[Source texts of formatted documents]

####################

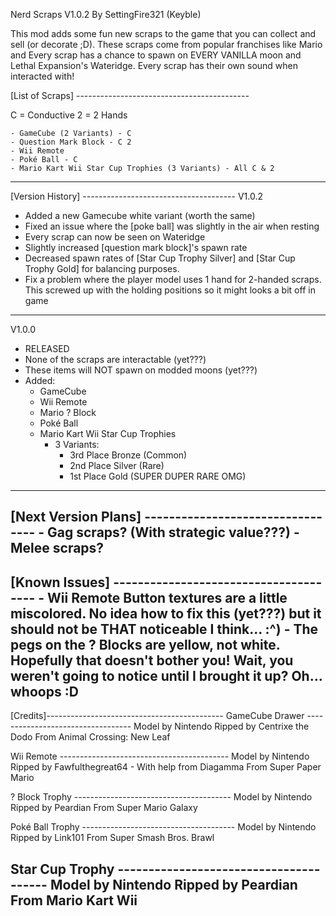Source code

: Nerd Scraps
V1.0.2
By SettingFire321 (Keyble)

This mod adds some fun new scraps to the game that you can collect and sell (or decorate ;D). These scraps come from popular franchises like Mario and Every scrap has a chance to spawn on EVERY VANILLA moon and Lethal Expansion's Wateridge. Every scrap has their own sound when interacted with!

[List of Scraps] -------------------------------------------

C = Conductive
2 = 2 Hands

    - GameCube (2 Variants) - C
    - Question Mark Block - C 2
    - Wii Remote
    - Poké Ball - C
    - Mario Kart Wii Star Cup Trophies (3 Variants) - All C & 2
-----------------------------------------------------------

[Version History] --------------------------------------
V1.0.2 
- Added a new Gamecube white variant (worth the same)
- Fixed an issue where the [poke ball] was slightly in the air when resting
- Every scrap can now be seen on Wateridge
- Slightly increased [question mark block]'s spawn rate
- Decreased spawn rates of [Star Cup Trophy Silver] and [Star Cup Trophy Gold] for balancing purposes.
- Fix a problem where the player model uses 1 hand for 2-handed scraps. This screwed up with the holding positions so it might looks a bit off in game
-------------------------------------------------------
V1.0.0 
- RELEASED
- None of the scraps are interactable (yet???)
- These items will NOT spawn on modded moons (yet???)
- Added:
     - GameCube
     - Wii Remote
     - Mario ? Block
     - Poké Ball
     - Mario Kart Wii Star Cup Trophies
          - 3 Variants:
               - 3rd Place Bronze (Common)
               - 2nd Place Silver (Rare)
               - 1st Place Gold (SUPER DUPER RARE OMG)
----------------------------------------------------

[Next Version Plans] ---------------------------------
     - Gag scraps? (With strategic value???)
     - Melee scraps?
----------------------------------------------------

[Known Issues] --------------------------------------
     - Wii Remote Button textures are a little miscolored. No idea how to fix this (yet???) but it should not be THAT noticeable I think... :^)
     - The pegs on the ? Blocks are yellow, not white. Hopefully that doesn't bother you! Wait, you weren't going to notice until I brought it up? Oh... whoops :D
----------------------------------------------------


[Credits]--------------------------------------------
GameCube Drawer ----------------------------------
Model by Nintendo
Ripped by Centrixe the Dodo
From Animal Crossing: New Leaf

Wii Remote ------------------------------------------
Model by Nintendo
Ripped by Fawfulthegreat64
     - With help from Diagamma
From Super Paper Mario

? Block Trophy ---------------------------------------
Model by Nintendo
Ripped by Peardian
From Super Mario Galaxy

Poké Ball Trophy --------------------------------------
Model by Nintendo
Ripped by Link101
From Super Smash Bros. Brawl

Star Cup Trophy ---------------------------------------
Model by Nintendo
Ripped by Peardian
From Mario Kart Wii
---------------------------------------------------------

####################

# REQUIREMENT
Output the data above exactly, beginning at its first line and ending with the line that holds "By SettingFire321 (Keyble)". Leave out the pictures and add nothing.

# REPLY
Source code

: Nerd Scraps
V1.0.2
By SettingFire321 (Keyble)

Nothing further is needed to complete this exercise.